Cette fois, a fait remarquer Enomy Germian, « la BRH semble adopter une autre stratégie : celle de permettre que l’injection satisfasse directement les besoins en dollars des agents ayant véritablement besoin du dollar. Il s’agit particulièrement des entrepreneurs ayant besoin du dollar pour le motif d’importation. La plus grande partie de la demande vient de ces acteurs… »
« L’injection fait logiquement baisser la demande du dollar pour les motifs de spéculation et de précaution. Les épargnants, depuis un certain temps, épargnent en dollars américains en raison de la perte de valeur incessante de la gourde. C’est ainsi que plus de 62% des déports du système bancaire se fait en dollars. Avec la tendance à la baisse observée, les épargnants se versent chaque jour dans un attentisme avant de convertir leurs épargnes en dollars. Ils se disent qu’ils vont perdre s’ils achètent aujourd’hui plutôt que demain. Et comme la tendance baissière du taux persiste depuis maintenant 3 semaines, l’attentisme dure beaucoup plus. C’est comme « à court terme » un cercle vertueux pour la gourde… Ce n’est pas différents pour les autres opérateurs qui spéculent et qui ont l’information que l’injection se fera jusqu’au 30 septembre. Ce sont des dimensions psychologiques qui participent à influencer les marchés, a soutenu Enomy Germain.
« L’appréciation récente de la gourde par rapport au dollar américain est sans doute dû, ne serait-ce que partiellement, à l’injection par la BRH d’environ 150 millions de dollars sur le marché. Il est difficile de dire avec certitude s’il y a lieu de parler de rigueur budgétaire en cette fin d’exercice, encore moins de son effet sur cette appréciation de la gourde par rapport au dollar.
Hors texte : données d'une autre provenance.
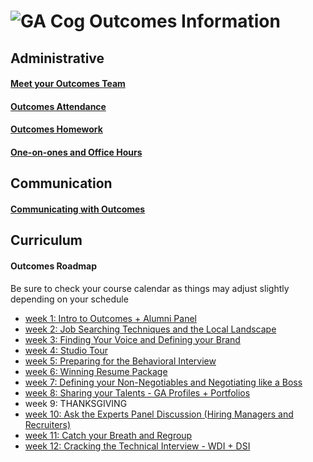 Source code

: # ![GA Cog](https://camo.githubusercontent.com/6ce15b81c1f06d716d753a61f5db22375fa684da/68747470733a2f2f67612d646173682e73332e616d617a6f6e6177732e636f6d2f70726f64756374696f6e2f6173736574732f6c6f676f2d39663838616536633963333837313639306533333238306663663535376633332e706e67) Outcomes Information
## Administrative
#### [Meet your Outcomes Team](/outcomes-intro.md)
#### [Outcomes Attendance](/outcomes-attendance.md)
#### [Outcomes Homework](/homework.md)
#### [One-on-ones and Office Hours](/one-on-ones.md) 
## Communication
#### [Communicating with Outcomes](/communicating-with-outcomes.md)
## Curriculum 
#### Outcomes Roadmap
Be sure to check your course calendar as things may adjust slightly depending on your schedule
- [week 1: Intro to Outcomes + Alumni Panel](/roadmap/week01)
- [week 2: Job Searching Techniques and the Local Landscape](/roadmap/week%2022.md) 
- [week 3: Finding Your Voice and Defining your Brand](/roadmap/week03)
- [week 4: Studio Tour](/roadmap/week05)
- [week 5: Preparing for the Behavioral Interview](/roadmap/week07)
- [week 6: Winning Resume Package](/roadmap/week04)
- [week 7: Defining your Non-Negotiables and Negotiating like a Boss](/roadmap/week88.md)
- [week 8: Sharing your Talents - GA Profiles + Portfolios](/roadmap/week08)
- week 9: THANKSGIVING 
- [week 10: Ask the Experts Panel Discussion (Hiring Managers and Recruiters)](/roadmap/week10)
- [week 11: Catch your Breath and Regroup](/roadmap/week09)
- [week 12: Cracking the Technical Interview - WDI + DSI](/roadmap/week11/DSI/readme.md)



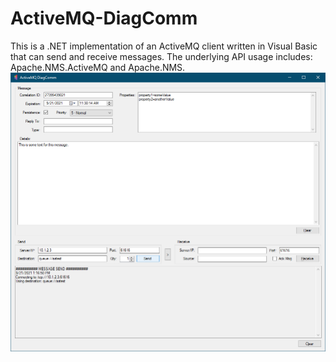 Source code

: # ActiveMQ-DiagComm
This is a .NET implementation of an ActiveMQ client written in Visual Basic that can send and receive messages.  The underlying API usage includes: Apache.NMS.ActiveMQ and Apache.NMS. 
![screenshot](/images/screenshot.png)
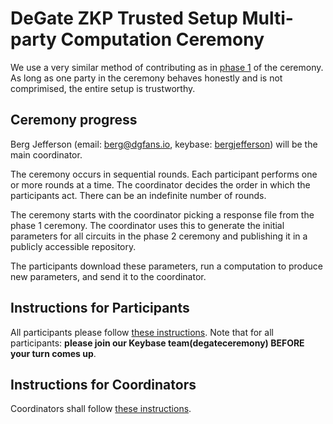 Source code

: # DeGate ZKP Trusted Setup Multi-party Computation Ceremony

We use a very similar method of contributing as in [phase 1](https://github.com/weijiekoh/perpetualpowersoftau/) of the ceremony. As long as one party in the ceremony behaves honestly and is not comprimised, the entire setup is trustworthy.


## Ceremony progress

Berg Jefferson (email: berg@dgfans.io, keybase: [bergjefferson](https://keybase.io/bergjefferson)) will be the main coordinator.

The ceremony occurs in sequential rounds. Each participant performs one or more rounds at a time. The coordinator decides the order in which the participants act. There can be an indefinite number of rounds.

The ceremony starts with the coordinator picking a response file from the phase 1 ceremony. The coordinator uses this to generate the initial parameters for all circuits in the phase 2 ceremony and publishing it in a publicly accessible repository. 

The participants download these parameters, run a computation to produce new parameters, and send it to the coordinator.

## Instructions for Participants
All participants please follow [these instructions](./Participants.md). Note that for all participants: **please join our Keybase team(degateceremony) BEFORE your turn comes up**.

## Instructions for Coordinators
Coordinators shall follow [these instructions](./Coordinator.md).
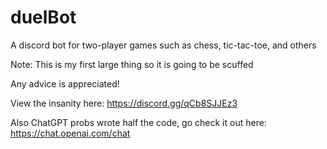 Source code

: # duelBot
A discord bot for two-player games such as chess, tic-tac-toe, and others

Note: This is my first large thing so it is going to be scuffed

Any advice is appreciated! 

View the insanity here: https://discord.gg/qCb8SJJEz3

Also ChatGPT probs wrote half the code, go check it out here: https://chat.openai.com/chat
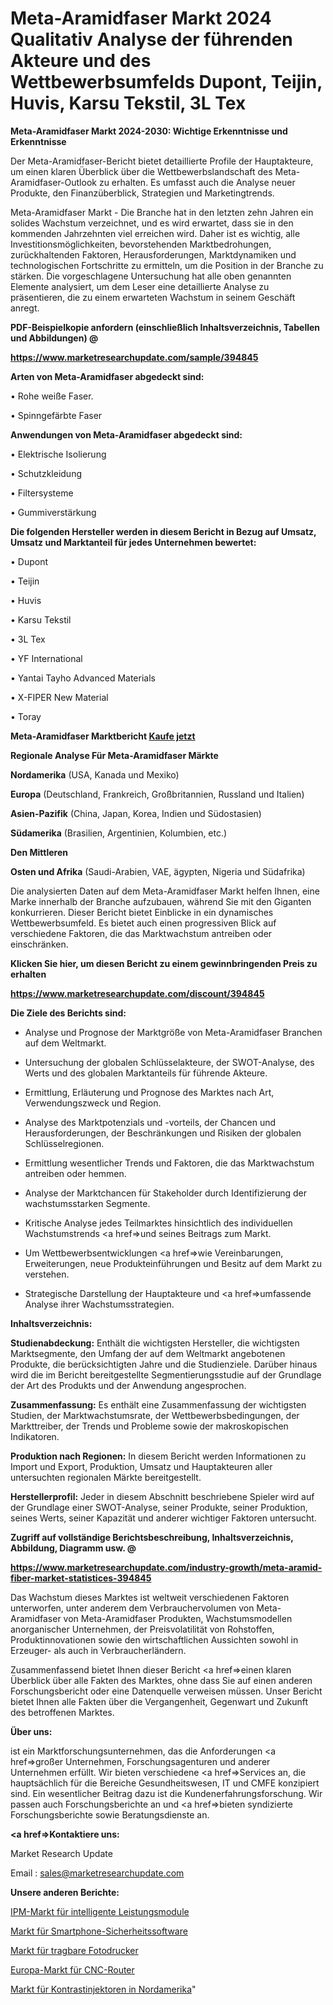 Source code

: # Meta-Aramidfaser Markt 2024 Qualitativ Analyse der führenden Akteure und des Wettbewerbsumfelds Dupont, Teijin, Huvis, Karsu Tekstil, 3L Tex

<strong>Meta-Aramidfaser Markt 2024-2030: Wichtige Erkenntnisse und Erkenntnisse</strong>

Der Meta-Aramidfaser-Bericht bietet detaillierte Profile der Hauptakteure, um einen klaren Überblick über die Wettbewerbslandschaft des Meta-Aramidfaser-Outlook zu erhalten. Es umfasst auch die Analyse neuer Produkte, den Finanzüberblick, Strategien und Marketingtrends.

Meta-Aramidfaser Markt - Die Branche hat in den letzten zehn Jahren ein solides Wachstum verzeichnet, und es wird erwartet, dass sie in den kommenden Jahrzehnten viel erreichen wird. Daher ist es wichtig, alle Investitionsmöglichkeiten, bevorstehenden Marktbedrohungen, zurückhaltenden Faktoren, Herausforderungen, Marktdynamiken und technologischen Fortschritte zu ermitteln, um die Position in der Branche zu stärken. Die vorgeschlagene Untersuchung hat alle oben genannten Elemente analysiert, um dem Leser eine detaillierte Analyse zu präsentieren, die zu einem erwarteten Wachstum in seinem Geschäft anregt.



<strong><b>PDF-Beispielkopie anfordern (einschließlich Inhaltsverzeichnis, Tabellen und Abbildungen) @ </b></strong>

<strong><a href=https://www.marketresearchupdate.com/sample/394845>

<strong>https://www.marketresearchupdate.com/sample/394845</u></a></strong></strong>



<strong>Arten von Meta-Aramidfaser abgedeckt sind:</strong>

• Rohe weiße Faser.

• Spinngefärbte Faser



<strong>Anwendungen von Meta-Aramidfaser abgedeckt sind:</strong>

• Elektrische Isolierung

• Schutzkleidung

• Filtersysteme

• Gummiverstärkung



<strong>Die folgenden Hersteller werden in diesem Bericht in Bezug auf Umsatz, Umsatz und Marktanteil für jedes Unternehmen bewertet:</strong>

• Dupont

• Teijin

• Huvis

• Karsu Tekstil

• 3L Tex

• YF International

• Yantai Tayho Advanced Materials

• X-FIPER New Material

• Toray



<strong>Meta-Aramidfaser Marktbericht <a href=https://www.marketresearchupdate.com/buynow/394845>Kaufe jetzt</a></strong>



<strong>Regionale Analyse Für Meta-Aramidfaser Märkte</strong>



<strong>Nordamerika</strong> (USA, Kanada und Mexiko)



<strong>Europa</strong> (Deutschland, Frankreich, Großbritannien, Russland und Italien)



<strong>Asien-Pazifik</strong> (China, Japan, Korea, Indien und Südostasien)



<strong>Südamerika</strong> (Brasilien, Argentinien, Kolumbien, etc.)



<strong>Den Mittleren</strong> 

<strong>Osten und Afrika</strong> (Saudi-Arabien, VAE, ägypten, Nigeria und Südafrika)

Die analysierten Daten auf dem Meta-Aramidfaser Markt helfen Ihnen, eine Marke innerhalb der Branche aufzubauen, während Sie mit den Giganten konkurrieren. Dieser Bericht bietet Einblicke in ein dynamisches Wettbewerbsumfeld. Es bietet auch einen progressiven Blick auf verschiedene Faktoren, die das Marktwachstum antreiben oder einschränken.



<strong>Klicken Sie hier, um diesen Bericht zu einem gewinnbringenden Preis zu erhalten
</strong>

<strong><a href=https://www.marketresearchupdate.com/discount/394845>https://www.marketresearchupdate.com/discount/394845</b></u></strong></a>



<strong>Die Ziele des Berichts sind:</strong>

- Analyse und Prognose der Marktgröße von Meta-Aramidfaser Branchen auf dem Weltmarkt.

- Untersuchung der globalen Schlüsselakteure, der SWOT-Analyse, des Werts und des globalen Marktanteils für führende Akteure.

- Ermittlung, Erläuterung und Prognose des Marktes nach Art, Verwendungszweck und Region.

- Analyse des Marktpotenzials und -vorteils, der Chancen und Herausforderungen, der Beschränkungen und Risiken der globalen Schlüsselregionen.

- Ermittlung wesentlicher Trends und Faktoren, die das Marktwachstum antreiben oder hemmen.

- Analyse der Marktchancen für Stakeholder durch Identifizierung der wachstumsstarken Segmente.

- Kritische Analyse jedes Teilmarktes hinsichtlich des individuellen Wachstumstrends <a href=>und</a> seines Beitrags zum Markt.

- Um Wettbewerbsentwicklungen <a href=>wie</a> Vereinbarungen, Erweiterungen, neue Produkteinführungen und Besitz auf dem Markt zu verstehen.

- Strategische Darstellung der Hauptakteure und <a href=>umfas</a>sende Analyse ihrer Wachstumsstrategien.



<strong>Inhaltsverzeichnis:</strong>



<strong>Studienabdeckung:</strong> Enthält die wichtigsten Hersteller, die wichtigsten Marktsegmente, den Umfang der auf dem Weltmarkt angebotenen Produkte, die berücksichtigten Jahre und die Studienziele. Darüber hinaus wird die im Bericht bereitgestellte Segmentierungsstudie auf der Grundlage der Art des Produkts und der Anwendung angesprochen.



<strong>Zusammenfassung:</strong> Es enthält eine Zusammenfassung der wichtigsten Studien, der Marktwachstumsrate, der Wettbewerbsbedingungen, der Markttreiber, der Trends und Probleme sowie der makroskopischen Indikatoren.



<strong>Produktion nach Regionen:</strong> In diesem Bericht werden Informationen zu Import und Export, Produktion, Umsatz und Hauptakteuren aller untersuchten regionalen Märkte bereitgestellt.



<strong>Herstellerprofil:</strong> Jeder in diesem Abschnitt beschriebene Spieler wird auf der Grundlage einer SWOT-Analyse, seiner Produkte, seiner Produktion, seines Werts, seiner Kapazität und anderer wichtiger Faktoren untersucht.



<strong><b>Zugriff auf vollständige Berichtsbeschreibung, Inhaltsverzeichnis, Abbildung, Diagramm usw. @ </b></strong>

<strong><a href=https://www.marketresearchupdate.com/industry-growth/meta-aramid-fiber-market-statistices-394845>https://www.marketresearchupdate.com/industry-growth/meta-aramid-fiber-market-statistices-394845</a></strong>

Das Wachstum dieses Marktes ist weltweit verschiedenen Faktoren unterworfen, unter anderem dem Verbrauchervolumen von Meta-Aramidfaser von Meta-Aramidfaser Produkten, Wachstumsmodellen anorganischer Unternehmen, der Preisvolatilität von Rohstoffen, Produktinnovationen sowie den wirtschaftlichen Aussichten sowohl in Erzeuger- als auch in Verbraucherländern.

Zusammenfassend bietet Ihnen dieser Bericht <a href=>einen</a> klaren Überblick über alle Fakten des Marktes, ohne dass Sie auf einen anderen Forschungsbericht oder eine Datenquelle verweisen müssen. Unser Bericht bietet Ihnen alle Fakten über die Vergangenheit, Gegenwart und Zukunft des betroffenen Marktes.



<strong>Über uns:</strong>

 ist ein Marktforschungsunternehmen, das die Anforderungen <a href=>großer</a> Unternehmen, Forschungsagenturen und anderer Unternehmen erfüllt. Wir bieten verschiedene <a href=>Services</a> an, die hauptsächlich für die Bereiche Gesundheitswesen, IT und CMFE konzipiert sind. Ein wesentlicher Beitrag dazu ist die Kundenerfahrungsforschung. Wir passen auch Forschungsberichte an und <a href=>bieten</a> syndizierte Forschungsberichte sowie Beratungsdienste an.



<strong><a href=>Kontaktiere uns:</a></strong>

Market Research Update

Email : sales@marketresearchupdate.com



<strong>Unsere anderen Berichte:</strong>

<a href=https://www.linkedin.com/pulse/intelligent-power-modules-ipm-market-opportunities>IPM-Markt für intelligente Leistungsmodule</a>

<a href=https://www.linkedin.com/pulse/smartphone-security-software-market-outlooks>Markt für Smartphone-Sicherheitssoftware</a>

<a href=https://www.linkedin.com/pulse/portable-photo-printers-market-size-emerging>Markt für tragbare Fotodrucker</a>

<a href=https://www.linkedin.com/pulse/europe-cnc-routers-market-future-demand-analysis>Europa-Markt für CNC-Router</a>

<a href=https://www.linkedin.com/pulse/north-america-contrast-injectors-market-2023-continues>Markt für Kontrastinjektoren in Nordamerika</a>"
C’est aussi valable pour l’appui budgétaire promis », a confié au journal l’économiste Emmanuela Douyon.
« Par contre, dans le passé on a déjà enregistré une appréciation de la gourde suite à une injection de dollars par la banque centrale ; ce fut le cas en 2017 notamment. La gourde était passée de 70 gourdes à 62-64 gourdes. La BRH était censée injecter 120 millions de dollars à cette époque », a-t-elle poursuivi.
« Les interventions de la BRH ont été faites à des taux bien plus bas (2 gdes et fraction) que le taux de référence de la veille et les taux de vente des devises correspondantes étaient fixés par la BRH à 0.25 centimes de gourdes au-dessus du taux d’achat, contre une différence normale de 1-2 gourdes. Ceci a creusé donc davantage la différence au niveau des taux de vente », a confié en off un économiste. Il a souligné que « le signal donné au marché a été que le taux allait fortement s’affaisser, incitant tout acteur ayant une position longue en devises à la liquider rapidement, accélérant la tendance à l’appréciation. »
« Les sous-agents de transferts, par qui transitent 3/4 des devises des émigrés, en ont profité pour convertir les transferts en gourdes à des taux drastiquement plus faibles que le marché », a-t-il poursuivi, soulignant avoir vu « une stabilisation apparente du financement monétaire du déficit à un peu plus de 35 milliards. Ça a certainement aidé vu que la masse monétaire M2 (gourdes) a légèrement régressé, (-0.4) milliards sur les 3 premières semaines d’août ».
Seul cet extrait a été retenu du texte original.